▶ [Instructions for the task] Report back each line of the data that contains the word "genotype".

Dataset entries
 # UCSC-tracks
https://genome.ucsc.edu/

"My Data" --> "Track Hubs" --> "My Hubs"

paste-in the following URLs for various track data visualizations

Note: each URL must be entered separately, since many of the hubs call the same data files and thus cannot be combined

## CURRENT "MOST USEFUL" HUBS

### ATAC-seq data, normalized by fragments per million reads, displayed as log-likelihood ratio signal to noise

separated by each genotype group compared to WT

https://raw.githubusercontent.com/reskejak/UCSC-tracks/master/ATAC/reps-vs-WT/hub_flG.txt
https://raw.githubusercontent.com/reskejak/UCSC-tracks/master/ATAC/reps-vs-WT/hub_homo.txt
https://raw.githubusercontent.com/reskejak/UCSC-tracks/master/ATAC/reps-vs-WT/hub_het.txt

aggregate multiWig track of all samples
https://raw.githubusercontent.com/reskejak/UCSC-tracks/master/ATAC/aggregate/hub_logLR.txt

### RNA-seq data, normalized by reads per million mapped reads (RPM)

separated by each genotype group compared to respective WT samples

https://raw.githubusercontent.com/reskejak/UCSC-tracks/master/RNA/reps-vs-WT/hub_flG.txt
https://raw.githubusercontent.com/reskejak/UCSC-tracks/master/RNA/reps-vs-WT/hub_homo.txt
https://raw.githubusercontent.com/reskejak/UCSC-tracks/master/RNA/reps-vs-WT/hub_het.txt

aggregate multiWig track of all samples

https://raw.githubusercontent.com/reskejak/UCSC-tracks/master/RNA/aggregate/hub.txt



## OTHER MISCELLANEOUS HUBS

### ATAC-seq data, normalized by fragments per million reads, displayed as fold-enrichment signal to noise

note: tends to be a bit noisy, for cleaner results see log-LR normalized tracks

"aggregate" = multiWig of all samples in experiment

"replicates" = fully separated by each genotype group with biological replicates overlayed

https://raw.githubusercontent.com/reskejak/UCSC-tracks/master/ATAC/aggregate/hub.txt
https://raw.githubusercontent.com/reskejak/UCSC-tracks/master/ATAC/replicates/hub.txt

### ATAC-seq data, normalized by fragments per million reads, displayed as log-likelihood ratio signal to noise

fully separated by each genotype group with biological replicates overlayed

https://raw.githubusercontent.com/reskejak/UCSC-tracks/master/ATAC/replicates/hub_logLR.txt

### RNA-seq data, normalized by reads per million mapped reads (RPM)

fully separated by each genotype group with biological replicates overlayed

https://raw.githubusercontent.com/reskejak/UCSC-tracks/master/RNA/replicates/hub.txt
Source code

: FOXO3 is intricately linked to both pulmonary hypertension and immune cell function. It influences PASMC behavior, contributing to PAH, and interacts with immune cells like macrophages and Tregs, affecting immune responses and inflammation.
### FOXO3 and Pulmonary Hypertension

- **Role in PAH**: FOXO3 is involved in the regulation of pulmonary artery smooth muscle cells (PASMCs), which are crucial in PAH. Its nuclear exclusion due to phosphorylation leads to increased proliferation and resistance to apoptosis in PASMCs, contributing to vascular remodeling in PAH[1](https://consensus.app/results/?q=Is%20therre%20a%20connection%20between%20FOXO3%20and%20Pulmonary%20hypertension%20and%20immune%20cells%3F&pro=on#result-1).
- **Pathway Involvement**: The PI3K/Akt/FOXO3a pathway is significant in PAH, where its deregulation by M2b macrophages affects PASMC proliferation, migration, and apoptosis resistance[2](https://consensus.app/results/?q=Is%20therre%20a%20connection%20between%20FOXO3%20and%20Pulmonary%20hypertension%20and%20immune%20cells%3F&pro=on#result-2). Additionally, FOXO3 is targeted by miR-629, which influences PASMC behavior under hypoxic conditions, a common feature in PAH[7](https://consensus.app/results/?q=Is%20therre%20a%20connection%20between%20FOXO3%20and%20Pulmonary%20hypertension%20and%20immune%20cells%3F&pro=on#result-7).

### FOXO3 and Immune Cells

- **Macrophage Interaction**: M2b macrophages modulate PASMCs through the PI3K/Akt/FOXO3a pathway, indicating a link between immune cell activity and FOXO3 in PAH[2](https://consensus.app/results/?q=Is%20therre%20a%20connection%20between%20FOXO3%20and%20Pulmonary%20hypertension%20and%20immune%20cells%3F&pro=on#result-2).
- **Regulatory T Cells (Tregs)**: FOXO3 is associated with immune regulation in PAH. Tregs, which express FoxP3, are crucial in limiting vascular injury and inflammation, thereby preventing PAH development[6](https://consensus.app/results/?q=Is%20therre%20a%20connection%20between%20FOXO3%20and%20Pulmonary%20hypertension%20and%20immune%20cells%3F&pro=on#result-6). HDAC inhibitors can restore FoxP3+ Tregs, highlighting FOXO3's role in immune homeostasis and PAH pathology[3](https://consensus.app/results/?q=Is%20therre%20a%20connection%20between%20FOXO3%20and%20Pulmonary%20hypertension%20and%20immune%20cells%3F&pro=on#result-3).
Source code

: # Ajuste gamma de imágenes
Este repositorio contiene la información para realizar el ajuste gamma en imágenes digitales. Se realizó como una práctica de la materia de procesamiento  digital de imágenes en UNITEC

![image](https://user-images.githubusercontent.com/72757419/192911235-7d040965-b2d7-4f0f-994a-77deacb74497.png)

▶ [Answer for the task]
separated by each genotype group compared to WT
separated by each genotype group compared to respective WT samples
"replicates" = fully separated by each genotype group with biological replicates overlayed
fully separated by each genotype group with biological replicates overlayed
fully separated by each genotype group with biological replicates overlayed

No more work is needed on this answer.